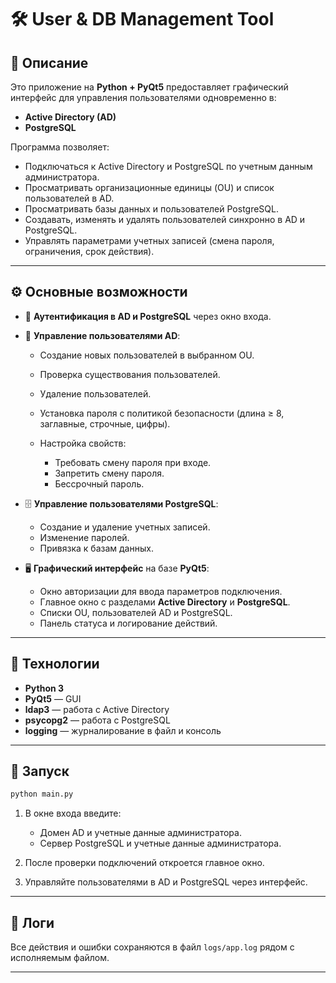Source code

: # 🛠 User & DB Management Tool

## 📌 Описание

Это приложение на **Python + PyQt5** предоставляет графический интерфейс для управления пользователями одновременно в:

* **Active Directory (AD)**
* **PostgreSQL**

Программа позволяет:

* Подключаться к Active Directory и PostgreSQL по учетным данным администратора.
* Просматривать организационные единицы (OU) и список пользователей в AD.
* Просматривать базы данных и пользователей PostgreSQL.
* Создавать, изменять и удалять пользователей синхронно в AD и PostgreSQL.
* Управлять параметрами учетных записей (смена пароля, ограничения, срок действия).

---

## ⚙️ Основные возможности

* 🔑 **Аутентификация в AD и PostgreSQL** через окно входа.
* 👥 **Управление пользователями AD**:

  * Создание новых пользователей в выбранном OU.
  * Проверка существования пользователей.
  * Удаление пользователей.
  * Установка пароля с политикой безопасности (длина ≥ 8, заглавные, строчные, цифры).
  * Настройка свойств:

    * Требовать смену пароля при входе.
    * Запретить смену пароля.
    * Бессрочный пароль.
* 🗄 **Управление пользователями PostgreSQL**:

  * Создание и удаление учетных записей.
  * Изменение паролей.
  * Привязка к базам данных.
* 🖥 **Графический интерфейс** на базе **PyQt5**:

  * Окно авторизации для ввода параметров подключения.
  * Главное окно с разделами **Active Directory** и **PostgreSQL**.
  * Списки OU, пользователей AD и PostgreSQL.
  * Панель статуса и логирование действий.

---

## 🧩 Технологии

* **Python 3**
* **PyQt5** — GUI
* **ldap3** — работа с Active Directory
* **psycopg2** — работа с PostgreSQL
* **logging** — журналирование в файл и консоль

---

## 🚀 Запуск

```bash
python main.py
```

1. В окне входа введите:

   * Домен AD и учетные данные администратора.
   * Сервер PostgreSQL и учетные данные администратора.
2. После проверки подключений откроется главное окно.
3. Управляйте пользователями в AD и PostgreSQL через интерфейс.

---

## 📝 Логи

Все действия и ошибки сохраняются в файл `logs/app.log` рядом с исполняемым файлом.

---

THE TASK:
Search the data for the string "Active" and copy every line where it appears.

RESPONSE:
* **Active Directory (AD)**
* Подключаться к Active Directory и PostgreSQL по учетным данным администратора.
  * Главное окно с разделами **Active Directory** и **PostgreSQL**.
* **ldap3** — работа с Active Directory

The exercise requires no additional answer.